Hillary Clinton is rumored to be on the verge of hanging up her cleats. Regardless of what you may think of her, there is no doubt she changed the game. Women aren't in the sidecar anymore. More than anyone else (are you listening Carly Fiorina) HRC gave a face to those millions of women who have been amassing power - corporate, political and otherwise -- throughout America in the last thirty years. She was formidable, resilient, smart and on many issues... right. In fact, she was so formidable, resilient and smart that many of her opponents were forced into leveling the most bigoted and immature slurs against her hair, her supposed sexuality, her age, her marriage and any other detail they could latch on to. She was so formidable, resilient and smart that many say her campaign was only tripped up by her bungling, blotchy, bellicose bedmate Bill. She didn't go away when many would have and in a Readers Digest type of way, she represents the dying of one era and the birth of a new.

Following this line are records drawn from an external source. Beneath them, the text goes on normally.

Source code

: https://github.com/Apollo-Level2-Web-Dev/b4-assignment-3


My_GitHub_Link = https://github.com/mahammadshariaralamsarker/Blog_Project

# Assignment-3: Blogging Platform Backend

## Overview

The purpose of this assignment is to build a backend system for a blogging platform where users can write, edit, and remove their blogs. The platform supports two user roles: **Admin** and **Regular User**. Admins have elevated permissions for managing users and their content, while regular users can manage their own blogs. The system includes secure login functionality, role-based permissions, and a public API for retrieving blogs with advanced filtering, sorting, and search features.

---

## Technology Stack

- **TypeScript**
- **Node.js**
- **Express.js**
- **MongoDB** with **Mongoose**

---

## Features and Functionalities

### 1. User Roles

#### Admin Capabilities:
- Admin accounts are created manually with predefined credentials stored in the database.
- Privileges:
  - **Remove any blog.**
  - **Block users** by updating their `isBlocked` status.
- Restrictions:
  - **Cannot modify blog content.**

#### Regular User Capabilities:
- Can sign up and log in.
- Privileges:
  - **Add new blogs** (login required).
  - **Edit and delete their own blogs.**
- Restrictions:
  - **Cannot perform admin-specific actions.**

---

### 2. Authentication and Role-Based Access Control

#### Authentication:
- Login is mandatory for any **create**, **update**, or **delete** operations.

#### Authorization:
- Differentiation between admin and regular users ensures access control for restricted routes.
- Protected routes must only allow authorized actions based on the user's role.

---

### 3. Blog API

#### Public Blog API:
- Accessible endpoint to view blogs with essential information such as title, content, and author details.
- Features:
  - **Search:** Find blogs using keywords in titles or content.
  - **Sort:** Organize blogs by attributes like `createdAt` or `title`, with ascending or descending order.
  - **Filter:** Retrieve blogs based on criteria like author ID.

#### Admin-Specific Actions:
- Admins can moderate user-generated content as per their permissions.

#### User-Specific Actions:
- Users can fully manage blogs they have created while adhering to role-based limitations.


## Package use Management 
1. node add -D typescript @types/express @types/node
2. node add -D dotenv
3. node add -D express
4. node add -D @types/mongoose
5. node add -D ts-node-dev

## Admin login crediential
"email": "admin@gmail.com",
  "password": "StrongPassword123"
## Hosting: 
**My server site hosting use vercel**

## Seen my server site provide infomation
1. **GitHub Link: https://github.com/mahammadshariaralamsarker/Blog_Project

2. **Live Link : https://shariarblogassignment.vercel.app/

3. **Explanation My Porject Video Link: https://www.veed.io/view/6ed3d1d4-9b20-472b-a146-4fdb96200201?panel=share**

Unless Ms. Bradshaw has anything to do with it.

At the same time Hillary's star crested,Sex in the City -- The Movie, opened to a record box office for a romantic comedy. According to the trades, 85% of its opening audience was female. Ok. You can see some symmetry. Chick candidate. Chick movie. Both succeed. Trouble is Carrie and co represent a very different chick than HRC. She was formidable, resilient and smart. The SITC girls ... not so much. They are obssessed with luxury items, boys, love (of the Teen Beat type)fashion, status and .. well.. a bunch of other superficial shit. (I know, we are supposed to dig these women because they are sexual agressors and in control of their lives etc. But isn't that damning with faint praise? I mean they are only as self actualized as Big and Hermes will let them. I am not sure if they are as independent as they are just self obssessed.)In short, they are not very much like HRC at all. They are more like a phase HRC went through when she was 13.

HRC busted a few stereotypes. SITC confirmed a few. If HRC blazed a trail to the future, SITC seems to be laying a tar road to the past.


Puzzling. Both phenomena at the same time. Same gender. Two different flavors. One step up, two steps back. Or two steps forward but in different directions. You tell me.